Gary Vaynerchuk on authenticity, self-awareness and the future of business
Gary Vaynerchuk is almost always on the move. If you doubt that, watch him. His new YouTube show "DailyVee" is a chronicle of his daily life. He seems to personify the word hustle. The man hustles 14 to 16 hours a day, every day. He has for a long time.
Gary Vee, as he’s known in the social sphere, is an early adopter and a vocal proponent of the power of social media. But at heart, he’s a business-builder. He started by building his father’s liquor store business from $3 million a year to $60 million. Now he’s the CEO of VaynerMedia, an angel investor and a venture capitalist with the skills and instincts to get in on Facebook, Tumblr, Twitter and Uber. In 2014 he co-founded a $25 million investment fund. In his spare time, he’s an in-demand speaker and a New York Times best-selling author.

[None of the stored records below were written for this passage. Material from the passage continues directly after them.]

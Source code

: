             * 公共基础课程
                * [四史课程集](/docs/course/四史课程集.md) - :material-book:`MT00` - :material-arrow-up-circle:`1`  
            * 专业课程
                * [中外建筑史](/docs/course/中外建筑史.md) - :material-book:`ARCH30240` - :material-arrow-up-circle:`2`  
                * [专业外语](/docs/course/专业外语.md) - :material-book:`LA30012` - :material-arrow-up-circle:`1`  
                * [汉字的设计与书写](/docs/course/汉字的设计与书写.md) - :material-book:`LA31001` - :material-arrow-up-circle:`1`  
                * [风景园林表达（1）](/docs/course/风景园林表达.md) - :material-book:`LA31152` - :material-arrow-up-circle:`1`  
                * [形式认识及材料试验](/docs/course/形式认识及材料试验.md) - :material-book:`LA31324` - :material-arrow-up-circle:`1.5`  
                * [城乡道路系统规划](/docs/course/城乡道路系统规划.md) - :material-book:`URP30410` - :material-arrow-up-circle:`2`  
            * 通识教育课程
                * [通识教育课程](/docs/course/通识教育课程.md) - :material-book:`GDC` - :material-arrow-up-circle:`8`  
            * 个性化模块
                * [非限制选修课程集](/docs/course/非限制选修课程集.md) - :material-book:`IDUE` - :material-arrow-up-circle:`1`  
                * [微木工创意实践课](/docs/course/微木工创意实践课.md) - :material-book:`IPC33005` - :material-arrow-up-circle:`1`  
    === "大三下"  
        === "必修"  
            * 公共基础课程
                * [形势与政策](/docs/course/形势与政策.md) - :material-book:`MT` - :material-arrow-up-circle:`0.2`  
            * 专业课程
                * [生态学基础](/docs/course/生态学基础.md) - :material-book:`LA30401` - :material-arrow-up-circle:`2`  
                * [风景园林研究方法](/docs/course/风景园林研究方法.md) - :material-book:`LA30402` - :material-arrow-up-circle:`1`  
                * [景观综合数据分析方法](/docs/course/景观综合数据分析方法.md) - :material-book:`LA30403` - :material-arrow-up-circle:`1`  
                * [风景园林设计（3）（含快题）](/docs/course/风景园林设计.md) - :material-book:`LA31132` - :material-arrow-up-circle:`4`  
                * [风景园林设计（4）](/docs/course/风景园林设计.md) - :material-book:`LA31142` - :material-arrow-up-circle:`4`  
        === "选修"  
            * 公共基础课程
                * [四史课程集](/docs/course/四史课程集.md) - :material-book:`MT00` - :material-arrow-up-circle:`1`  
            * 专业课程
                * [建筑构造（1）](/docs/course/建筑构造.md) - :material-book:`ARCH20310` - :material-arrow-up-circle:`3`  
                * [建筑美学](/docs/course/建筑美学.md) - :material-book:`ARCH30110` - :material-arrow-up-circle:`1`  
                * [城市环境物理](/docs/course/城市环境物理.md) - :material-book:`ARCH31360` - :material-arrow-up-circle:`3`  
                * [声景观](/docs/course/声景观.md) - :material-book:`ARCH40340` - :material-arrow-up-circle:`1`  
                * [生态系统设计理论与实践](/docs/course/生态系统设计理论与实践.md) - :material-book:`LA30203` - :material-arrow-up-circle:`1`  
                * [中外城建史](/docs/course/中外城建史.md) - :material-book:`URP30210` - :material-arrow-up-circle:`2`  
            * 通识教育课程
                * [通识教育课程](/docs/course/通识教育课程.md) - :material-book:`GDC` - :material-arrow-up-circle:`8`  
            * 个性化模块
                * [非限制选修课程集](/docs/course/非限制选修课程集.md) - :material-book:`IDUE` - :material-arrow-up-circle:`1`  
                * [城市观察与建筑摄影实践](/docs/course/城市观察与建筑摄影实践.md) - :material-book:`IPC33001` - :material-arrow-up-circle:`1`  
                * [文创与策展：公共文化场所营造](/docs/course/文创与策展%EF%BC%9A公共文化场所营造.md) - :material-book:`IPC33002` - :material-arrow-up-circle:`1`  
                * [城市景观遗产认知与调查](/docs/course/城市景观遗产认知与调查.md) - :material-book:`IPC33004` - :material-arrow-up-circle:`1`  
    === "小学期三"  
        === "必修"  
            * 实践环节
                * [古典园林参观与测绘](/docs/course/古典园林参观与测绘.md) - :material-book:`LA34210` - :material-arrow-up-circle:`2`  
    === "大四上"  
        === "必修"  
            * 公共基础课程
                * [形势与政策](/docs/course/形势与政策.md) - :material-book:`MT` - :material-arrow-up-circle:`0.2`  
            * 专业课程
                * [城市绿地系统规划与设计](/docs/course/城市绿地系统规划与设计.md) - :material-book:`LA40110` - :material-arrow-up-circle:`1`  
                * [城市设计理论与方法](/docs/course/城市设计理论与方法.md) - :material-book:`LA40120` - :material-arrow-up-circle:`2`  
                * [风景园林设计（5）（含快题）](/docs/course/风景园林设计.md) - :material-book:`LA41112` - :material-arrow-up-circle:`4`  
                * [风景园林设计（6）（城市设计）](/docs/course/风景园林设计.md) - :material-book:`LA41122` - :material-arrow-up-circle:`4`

Despite his impressive and hard-earned influence, he does have his critics. People object to his attitude, his word choice and his unapologetic censure of time-wasters, scam artists and the occasional multibillion-dollar brand. And he meets detractors head-on with openness.
Take him or leave him, he’s one of the few people in the spotlight these days who is what he says he is.
“A lot of my friends who’ve known me for a long time, they’re like, ‘Wow, you really haven’t changed,’ ” he says. “I always laugh. I’m like, ‘I don’t think money and power and success changes anybody. I actually think it exposes ’em, you know?’ ”
Vaynerchuk took time out of his hectic schedule to talk about how we get to know ourselves, the importance of a thick skin, and what it all means in the larger business landscape.
Nearly 20 years ago, we were all talking about who moved our cheese, thanks to author Spencer Johnson’s now-classic business book. Entrepreneurs were tasked with taking personal responsibility for their success and the success of their companies. It felt a lot like freedom as they shed their victimhood and charged ahead to forge their own paths.
Along with personal responsibility, and its cousin individuality, came another soft-skill trend: authenticity.
From books such as Patrick Lencioni’s Getting Naked to the burst of “reality” shows on prime-time TV and the rise of the hipster, we suddenly became a culture obsessed with being authentic. Hierarchical leadership was on its way out and executives were inspired—and sometimes pressured—to become more authentic than their buttoned-up predecessors.